The formation of structurally relevant units in artificial grammar learning
The Quarterly Journal of Experimental Psychology Section A, 2002
A total of 78 adult participants were asked to read a sample of strings generated by a finite state grammar and, immediately after reading each string, to mark the natural segmentation positions with a slash bar. They repeated the same task after a phase of familiarization with the material, which consisted, depending on the group involved, of learning items by rote, performing a shortterm matching task, or searching for the rules of the grammar. Participants formed the same number of cognitive units before and after the training phase, thus indicating that they did not tend to form increasingly large units.
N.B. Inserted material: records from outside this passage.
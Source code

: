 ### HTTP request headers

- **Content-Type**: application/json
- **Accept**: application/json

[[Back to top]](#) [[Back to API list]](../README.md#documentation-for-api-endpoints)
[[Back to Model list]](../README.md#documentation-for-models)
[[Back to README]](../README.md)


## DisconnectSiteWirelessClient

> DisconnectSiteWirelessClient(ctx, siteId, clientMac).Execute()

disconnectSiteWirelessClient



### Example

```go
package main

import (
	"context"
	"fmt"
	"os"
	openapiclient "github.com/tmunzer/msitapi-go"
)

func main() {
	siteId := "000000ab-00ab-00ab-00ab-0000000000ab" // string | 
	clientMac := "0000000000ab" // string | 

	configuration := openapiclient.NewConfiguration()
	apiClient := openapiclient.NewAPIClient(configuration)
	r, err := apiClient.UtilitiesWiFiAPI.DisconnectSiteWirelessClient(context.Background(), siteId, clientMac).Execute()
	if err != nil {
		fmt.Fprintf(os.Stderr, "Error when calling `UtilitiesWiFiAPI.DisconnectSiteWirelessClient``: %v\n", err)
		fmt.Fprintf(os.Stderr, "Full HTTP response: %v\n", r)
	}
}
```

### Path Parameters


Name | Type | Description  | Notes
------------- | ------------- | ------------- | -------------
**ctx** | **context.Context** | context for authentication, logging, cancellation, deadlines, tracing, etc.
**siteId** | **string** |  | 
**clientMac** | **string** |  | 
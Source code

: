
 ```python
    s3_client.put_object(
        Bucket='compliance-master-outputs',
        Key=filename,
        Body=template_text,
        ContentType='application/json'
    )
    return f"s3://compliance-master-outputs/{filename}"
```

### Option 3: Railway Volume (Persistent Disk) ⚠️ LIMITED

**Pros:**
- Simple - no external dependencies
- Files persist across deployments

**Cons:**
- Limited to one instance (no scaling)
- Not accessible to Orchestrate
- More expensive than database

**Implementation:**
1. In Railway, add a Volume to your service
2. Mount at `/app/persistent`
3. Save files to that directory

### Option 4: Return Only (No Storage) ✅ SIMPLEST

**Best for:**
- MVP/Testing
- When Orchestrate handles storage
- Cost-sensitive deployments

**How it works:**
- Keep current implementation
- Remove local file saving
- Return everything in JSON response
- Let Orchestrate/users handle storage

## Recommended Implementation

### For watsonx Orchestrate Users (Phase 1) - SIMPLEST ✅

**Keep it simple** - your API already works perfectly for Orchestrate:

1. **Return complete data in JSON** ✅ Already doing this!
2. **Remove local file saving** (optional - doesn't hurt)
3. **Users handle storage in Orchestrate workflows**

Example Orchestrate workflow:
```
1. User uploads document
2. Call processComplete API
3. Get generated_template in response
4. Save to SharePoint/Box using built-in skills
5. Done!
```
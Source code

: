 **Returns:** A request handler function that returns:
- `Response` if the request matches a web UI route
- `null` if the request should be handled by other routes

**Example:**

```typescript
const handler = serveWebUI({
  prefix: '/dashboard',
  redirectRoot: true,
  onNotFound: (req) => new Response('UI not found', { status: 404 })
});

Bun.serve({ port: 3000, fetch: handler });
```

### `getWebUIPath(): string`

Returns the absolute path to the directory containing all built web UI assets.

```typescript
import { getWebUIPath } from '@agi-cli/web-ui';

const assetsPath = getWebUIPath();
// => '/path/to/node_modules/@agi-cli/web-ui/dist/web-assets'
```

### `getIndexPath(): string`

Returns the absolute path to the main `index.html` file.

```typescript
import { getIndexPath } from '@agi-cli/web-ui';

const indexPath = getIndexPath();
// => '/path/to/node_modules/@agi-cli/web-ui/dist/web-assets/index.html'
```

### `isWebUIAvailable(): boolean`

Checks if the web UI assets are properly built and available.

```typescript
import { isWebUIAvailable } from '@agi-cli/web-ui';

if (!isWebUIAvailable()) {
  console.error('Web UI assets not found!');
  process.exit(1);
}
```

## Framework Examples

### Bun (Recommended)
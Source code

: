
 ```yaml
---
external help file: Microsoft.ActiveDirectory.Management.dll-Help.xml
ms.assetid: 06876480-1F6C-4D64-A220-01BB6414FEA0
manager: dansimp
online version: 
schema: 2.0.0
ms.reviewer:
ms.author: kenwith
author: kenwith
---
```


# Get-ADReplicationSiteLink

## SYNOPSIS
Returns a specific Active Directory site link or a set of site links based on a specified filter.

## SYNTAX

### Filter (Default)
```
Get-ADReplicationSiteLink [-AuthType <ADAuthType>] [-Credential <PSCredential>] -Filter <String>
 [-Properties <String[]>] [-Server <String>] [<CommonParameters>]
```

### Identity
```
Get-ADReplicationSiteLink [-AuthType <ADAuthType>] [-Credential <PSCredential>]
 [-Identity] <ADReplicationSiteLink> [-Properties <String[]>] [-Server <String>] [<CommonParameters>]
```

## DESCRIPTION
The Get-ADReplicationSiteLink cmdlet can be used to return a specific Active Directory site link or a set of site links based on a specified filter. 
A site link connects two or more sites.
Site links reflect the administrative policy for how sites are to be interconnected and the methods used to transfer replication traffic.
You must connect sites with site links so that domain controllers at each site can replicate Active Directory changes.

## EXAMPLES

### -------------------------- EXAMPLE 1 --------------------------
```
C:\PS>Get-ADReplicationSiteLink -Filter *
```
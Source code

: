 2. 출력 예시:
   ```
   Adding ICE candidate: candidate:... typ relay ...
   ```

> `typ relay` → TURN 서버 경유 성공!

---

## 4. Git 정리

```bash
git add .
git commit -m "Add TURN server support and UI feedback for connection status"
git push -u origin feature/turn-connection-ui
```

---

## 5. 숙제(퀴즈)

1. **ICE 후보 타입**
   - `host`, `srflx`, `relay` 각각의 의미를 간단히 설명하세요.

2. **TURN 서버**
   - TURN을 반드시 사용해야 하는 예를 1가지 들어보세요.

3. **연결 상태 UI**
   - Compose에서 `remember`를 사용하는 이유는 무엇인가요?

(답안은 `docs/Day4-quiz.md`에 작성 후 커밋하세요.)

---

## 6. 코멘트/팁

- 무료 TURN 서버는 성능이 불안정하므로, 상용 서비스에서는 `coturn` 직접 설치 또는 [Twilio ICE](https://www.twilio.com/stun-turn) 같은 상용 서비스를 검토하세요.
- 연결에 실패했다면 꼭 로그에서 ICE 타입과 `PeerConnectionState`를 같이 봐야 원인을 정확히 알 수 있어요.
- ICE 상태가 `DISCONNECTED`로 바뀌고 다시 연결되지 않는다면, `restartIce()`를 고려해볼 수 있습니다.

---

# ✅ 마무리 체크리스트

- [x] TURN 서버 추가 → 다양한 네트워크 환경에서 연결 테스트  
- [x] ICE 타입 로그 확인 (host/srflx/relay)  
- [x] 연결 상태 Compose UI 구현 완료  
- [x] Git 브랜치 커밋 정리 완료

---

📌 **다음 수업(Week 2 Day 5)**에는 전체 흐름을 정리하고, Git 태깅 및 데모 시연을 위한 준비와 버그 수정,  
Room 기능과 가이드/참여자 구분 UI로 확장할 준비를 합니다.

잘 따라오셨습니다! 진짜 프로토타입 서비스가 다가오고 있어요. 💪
However, the number of different units reliably decreased, whatever the task that participants had performed during familiarization. This result indicates that segmentation was increasingly consistent with the structure of the grammar. A theoretical account of this phenomenon, based on ubiquitous principles of associative memory and learning, is proposed. This account is supported by the ability of a computer model implementing those principles, PARSER, to reproduce the observed pattern of results. The implications of this study for developmental theories aimed at accounting for how children become able to parse sensory input into physically and linguistically relevant units are discussed.